Cut them to length using a chop saw.
Spacing is totally up to you.
I determined that a total width of 15 inches would fit nicely on the door and hold four cans across each shelf. I cut four shelves out of the same 1×4 boards so that the total width including the sides will be 15 inches. As long as they are all the same size, any width will do.
This groove will give the glue more surface area to work on and provide a more stable overall unit.
If you don’t have a dado blade, just make multiple cuts with the regular blade and clean out the notch.
Try to get a tight fit with the shelf boards. Sand lightly to remove burrs.
I cut five 1/4 inch slices off a single length of the same stock.
Each slice will be a retaining rail.
Sand the edges lightly to remove burrs.
To make it easier, you can use the table saw to make another notch like you did for the shelves. I didn’t want the rail to go all the way through so I thought I would try it this way. It’s up to you.

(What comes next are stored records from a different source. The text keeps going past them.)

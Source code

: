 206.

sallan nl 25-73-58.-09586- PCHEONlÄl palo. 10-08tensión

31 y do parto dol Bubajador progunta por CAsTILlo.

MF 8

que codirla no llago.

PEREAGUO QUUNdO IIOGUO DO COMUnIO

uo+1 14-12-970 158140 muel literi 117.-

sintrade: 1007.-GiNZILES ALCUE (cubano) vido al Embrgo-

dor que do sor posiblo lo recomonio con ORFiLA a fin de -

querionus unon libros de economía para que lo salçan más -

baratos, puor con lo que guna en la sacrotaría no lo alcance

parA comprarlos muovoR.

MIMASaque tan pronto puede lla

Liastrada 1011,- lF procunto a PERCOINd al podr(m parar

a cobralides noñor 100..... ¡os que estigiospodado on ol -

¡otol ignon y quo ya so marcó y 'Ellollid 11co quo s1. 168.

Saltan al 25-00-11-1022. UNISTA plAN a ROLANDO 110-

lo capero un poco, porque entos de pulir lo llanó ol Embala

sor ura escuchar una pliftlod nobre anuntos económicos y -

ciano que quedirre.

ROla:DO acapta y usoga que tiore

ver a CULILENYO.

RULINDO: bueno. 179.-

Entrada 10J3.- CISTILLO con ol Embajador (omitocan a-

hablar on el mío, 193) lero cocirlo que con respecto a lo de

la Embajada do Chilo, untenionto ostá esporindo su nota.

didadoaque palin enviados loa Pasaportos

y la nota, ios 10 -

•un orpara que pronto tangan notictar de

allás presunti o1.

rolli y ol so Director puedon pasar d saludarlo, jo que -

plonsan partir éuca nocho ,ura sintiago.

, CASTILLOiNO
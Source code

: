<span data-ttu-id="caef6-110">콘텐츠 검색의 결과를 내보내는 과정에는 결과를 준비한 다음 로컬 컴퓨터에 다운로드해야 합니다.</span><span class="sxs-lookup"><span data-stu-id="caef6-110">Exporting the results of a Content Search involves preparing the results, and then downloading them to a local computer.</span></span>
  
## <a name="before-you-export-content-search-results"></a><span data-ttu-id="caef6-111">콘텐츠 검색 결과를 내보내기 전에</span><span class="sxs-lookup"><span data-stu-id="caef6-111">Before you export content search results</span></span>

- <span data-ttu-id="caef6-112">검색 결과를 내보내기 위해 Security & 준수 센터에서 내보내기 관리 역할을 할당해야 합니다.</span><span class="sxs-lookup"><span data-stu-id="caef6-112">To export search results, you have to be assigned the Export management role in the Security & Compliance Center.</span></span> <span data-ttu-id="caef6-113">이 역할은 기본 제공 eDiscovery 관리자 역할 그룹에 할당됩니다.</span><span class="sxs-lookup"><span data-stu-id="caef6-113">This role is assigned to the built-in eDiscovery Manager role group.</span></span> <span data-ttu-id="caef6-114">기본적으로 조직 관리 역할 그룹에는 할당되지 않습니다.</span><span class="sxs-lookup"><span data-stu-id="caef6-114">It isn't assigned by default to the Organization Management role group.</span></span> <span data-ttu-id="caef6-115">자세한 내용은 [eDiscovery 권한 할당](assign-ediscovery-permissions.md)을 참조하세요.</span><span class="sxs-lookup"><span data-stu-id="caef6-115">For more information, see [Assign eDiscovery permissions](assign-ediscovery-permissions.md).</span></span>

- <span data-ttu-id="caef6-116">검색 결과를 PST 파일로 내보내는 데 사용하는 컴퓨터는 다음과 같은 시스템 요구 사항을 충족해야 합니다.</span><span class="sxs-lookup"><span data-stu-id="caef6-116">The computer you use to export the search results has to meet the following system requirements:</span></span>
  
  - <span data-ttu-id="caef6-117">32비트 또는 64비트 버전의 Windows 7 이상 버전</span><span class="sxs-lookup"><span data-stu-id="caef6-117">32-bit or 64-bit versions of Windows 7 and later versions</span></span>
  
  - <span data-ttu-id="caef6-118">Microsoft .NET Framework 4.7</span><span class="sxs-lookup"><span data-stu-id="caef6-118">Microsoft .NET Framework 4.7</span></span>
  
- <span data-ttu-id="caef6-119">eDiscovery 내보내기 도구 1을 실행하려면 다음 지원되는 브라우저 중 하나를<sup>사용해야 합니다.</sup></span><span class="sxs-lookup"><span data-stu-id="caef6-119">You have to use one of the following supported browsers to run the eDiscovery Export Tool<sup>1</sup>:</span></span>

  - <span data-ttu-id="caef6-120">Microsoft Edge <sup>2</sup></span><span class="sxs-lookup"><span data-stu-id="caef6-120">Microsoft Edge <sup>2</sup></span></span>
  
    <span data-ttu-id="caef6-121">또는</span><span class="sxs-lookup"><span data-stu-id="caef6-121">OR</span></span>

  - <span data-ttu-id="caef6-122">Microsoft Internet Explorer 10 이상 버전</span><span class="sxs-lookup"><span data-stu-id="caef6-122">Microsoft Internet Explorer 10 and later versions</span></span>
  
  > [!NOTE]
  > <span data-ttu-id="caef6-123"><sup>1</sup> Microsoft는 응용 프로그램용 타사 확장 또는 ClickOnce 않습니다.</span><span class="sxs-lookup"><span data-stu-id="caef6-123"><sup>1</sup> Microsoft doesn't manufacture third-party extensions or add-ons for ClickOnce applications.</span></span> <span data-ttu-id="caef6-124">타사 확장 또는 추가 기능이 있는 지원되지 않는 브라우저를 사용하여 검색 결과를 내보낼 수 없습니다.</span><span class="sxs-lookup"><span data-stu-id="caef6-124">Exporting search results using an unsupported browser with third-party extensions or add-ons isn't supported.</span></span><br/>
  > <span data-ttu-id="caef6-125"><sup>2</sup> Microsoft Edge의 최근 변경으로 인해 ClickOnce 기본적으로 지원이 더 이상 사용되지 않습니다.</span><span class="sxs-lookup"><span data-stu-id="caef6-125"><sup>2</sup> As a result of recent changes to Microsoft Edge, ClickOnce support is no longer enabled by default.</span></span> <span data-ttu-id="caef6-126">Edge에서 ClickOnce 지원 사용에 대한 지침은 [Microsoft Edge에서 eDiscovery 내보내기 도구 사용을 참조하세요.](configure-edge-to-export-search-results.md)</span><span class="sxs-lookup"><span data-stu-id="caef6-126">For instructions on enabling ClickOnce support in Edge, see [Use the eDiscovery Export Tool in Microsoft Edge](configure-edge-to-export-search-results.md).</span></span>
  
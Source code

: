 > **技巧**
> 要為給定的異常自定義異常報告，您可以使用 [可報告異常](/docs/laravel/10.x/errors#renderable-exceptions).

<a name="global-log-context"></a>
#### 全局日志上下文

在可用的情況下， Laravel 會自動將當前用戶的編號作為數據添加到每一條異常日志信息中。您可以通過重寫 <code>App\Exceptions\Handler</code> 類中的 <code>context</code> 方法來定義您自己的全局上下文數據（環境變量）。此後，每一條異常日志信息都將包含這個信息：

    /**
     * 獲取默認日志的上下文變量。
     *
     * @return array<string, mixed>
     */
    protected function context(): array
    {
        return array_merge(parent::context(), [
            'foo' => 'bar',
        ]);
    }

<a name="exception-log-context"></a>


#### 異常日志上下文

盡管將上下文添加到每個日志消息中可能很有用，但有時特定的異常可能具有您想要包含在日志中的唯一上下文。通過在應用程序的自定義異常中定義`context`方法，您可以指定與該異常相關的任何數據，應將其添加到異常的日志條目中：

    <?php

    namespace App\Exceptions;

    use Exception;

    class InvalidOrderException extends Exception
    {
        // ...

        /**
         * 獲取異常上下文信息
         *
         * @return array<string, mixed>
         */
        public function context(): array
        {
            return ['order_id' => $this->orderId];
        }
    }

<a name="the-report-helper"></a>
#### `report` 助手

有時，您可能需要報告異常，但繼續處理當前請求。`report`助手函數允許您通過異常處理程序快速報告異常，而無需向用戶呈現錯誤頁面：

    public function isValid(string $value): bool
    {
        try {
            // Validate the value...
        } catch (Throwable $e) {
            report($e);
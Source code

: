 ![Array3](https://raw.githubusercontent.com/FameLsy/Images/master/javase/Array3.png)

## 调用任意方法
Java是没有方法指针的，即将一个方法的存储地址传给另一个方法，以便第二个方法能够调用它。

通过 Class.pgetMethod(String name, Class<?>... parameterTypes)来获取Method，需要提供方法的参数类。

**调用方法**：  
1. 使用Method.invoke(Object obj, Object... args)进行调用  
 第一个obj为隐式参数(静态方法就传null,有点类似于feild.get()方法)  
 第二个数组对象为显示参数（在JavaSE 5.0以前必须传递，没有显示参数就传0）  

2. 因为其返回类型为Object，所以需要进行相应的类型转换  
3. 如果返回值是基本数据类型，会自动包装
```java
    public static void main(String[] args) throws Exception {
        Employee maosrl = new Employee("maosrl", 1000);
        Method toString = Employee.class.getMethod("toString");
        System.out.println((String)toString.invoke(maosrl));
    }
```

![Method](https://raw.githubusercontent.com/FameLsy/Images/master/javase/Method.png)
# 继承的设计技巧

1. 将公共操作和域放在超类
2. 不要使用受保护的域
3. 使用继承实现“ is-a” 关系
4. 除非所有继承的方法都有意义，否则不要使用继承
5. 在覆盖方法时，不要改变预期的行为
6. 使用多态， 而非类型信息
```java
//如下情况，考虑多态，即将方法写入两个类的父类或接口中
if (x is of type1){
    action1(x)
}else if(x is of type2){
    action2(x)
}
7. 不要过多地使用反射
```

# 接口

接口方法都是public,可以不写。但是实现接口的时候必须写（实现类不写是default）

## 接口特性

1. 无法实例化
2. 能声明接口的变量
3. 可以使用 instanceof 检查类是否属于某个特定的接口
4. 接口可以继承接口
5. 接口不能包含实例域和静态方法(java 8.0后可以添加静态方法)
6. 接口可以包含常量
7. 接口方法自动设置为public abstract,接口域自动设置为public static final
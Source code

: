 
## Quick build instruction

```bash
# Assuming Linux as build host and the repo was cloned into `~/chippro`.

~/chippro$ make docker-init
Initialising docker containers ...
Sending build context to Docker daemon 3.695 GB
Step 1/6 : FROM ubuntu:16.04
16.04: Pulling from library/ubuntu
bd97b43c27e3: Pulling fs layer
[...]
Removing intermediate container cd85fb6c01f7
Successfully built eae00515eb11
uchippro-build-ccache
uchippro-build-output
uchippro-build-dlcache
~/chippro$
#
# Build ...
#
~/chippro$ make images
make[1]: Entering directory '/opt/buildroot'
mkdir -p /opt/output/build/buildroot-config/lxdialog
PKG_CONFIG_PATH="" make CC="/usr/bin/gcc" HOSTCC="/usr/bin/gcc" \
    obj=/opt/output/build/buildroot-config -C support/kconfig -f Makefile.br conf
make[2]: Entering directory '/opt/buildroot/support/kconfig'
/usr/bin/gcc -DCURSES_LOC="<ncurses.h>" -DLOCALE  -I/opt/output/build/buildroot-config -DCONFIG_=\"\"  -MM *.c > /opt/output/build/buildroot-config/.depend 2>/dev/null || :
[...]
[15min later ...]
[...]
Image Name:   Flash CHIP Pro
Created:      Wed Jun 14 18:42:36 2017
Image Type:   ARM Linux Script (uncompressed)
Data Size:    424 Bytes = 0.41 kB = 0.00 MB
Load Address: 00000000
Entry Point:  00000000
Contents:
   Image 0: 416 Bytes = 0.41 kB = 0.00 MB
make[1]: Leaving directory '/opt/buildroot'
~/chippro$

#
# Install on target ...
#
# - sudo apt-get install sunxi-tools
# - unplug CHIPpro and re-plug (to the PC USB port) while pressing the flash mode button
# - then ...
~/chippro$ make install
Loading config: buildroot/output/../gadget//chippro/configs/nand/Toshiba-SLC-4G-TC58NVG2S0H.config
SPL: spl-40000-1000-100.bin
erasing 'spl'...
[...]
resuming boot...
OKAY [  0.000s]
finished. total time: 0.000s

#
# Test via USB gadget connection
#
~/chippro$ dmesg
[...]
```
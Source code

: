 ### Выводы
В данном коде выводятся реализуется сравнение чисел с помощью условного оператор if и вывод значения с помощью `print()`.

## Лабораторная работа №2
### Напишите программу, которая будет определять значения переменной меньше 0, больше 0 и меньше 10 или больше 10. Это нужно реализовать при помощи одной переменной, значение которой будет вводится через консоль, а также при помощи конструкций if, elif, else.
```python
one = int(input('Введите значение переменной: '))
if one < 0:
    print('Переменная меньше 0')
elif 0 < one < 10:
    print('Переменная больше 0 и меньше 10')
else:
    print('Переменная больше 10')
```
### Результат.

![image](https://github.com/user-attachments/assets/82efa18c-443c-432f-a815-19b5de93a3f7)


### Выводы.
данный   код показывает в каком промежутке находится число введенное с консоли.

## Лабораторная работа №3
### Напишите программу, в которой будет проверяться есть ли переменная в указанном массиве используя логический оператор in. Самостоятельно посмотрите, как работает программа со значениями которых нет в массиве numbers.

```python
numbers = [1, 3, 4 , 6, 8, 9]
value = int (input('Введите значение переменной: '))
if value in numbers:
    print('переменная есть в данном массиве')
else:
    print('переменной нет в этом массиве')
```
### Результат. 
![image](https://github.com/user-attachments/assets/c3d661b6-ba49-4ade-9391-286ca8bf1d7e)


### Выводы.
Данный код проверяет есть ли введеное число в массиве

Use a hammer and a sharp chisel to notch it out for a tight fit.
If it is off a little, try to nip and tuck here and there.
Notice I did not make a top for this rack. This way you can store taller items up there.
You might want to move the retaining rail up a little higher on the top.
I didn’t think of that until just now.
Oh well. I don’t have any tall stuff right now anyway.
Here you can see how the retaining rail fits.
It is OK if it is just a little above the level of the sides.
When you sand it off these things will smooth out to make a nice flush fit.
I am lucky to have some nice cabinet clamps that belonged to my father. I enjoy using his old tools. They are some of the few things I have to remember him by.
If you don’t have clamps, you can use small nails to hold the unit together while the glue dries.
Using a framing square, check to make sure the whole rack is perfectly straight. Don’t sweat if you don’t have a framing square. Measure the two diagonal lengths. If they are the same, then it is perfect. Allow it to dry for 24 hours.
Next give it a coat of stain. My favorite is Early American by Minwax. Paint the stain on the wipe off the excess. Repeat if you want it a little darker. Choose any color to match your decor.
Once the stain is dry, give it a coat or two of polyurethane for a nice finish.
I used angle brackets to attach the rack to the door. Two at the top allowing it to hang from the top of the door and two at the bottom to keep it from banging against the door.
I am quite satisfied with the result. Maybe not professional quality but it only cost me about $5.00 in wood and gave me many hours of rewarding labor.
I love building things. I wonder if there is a way to make money doing something you love.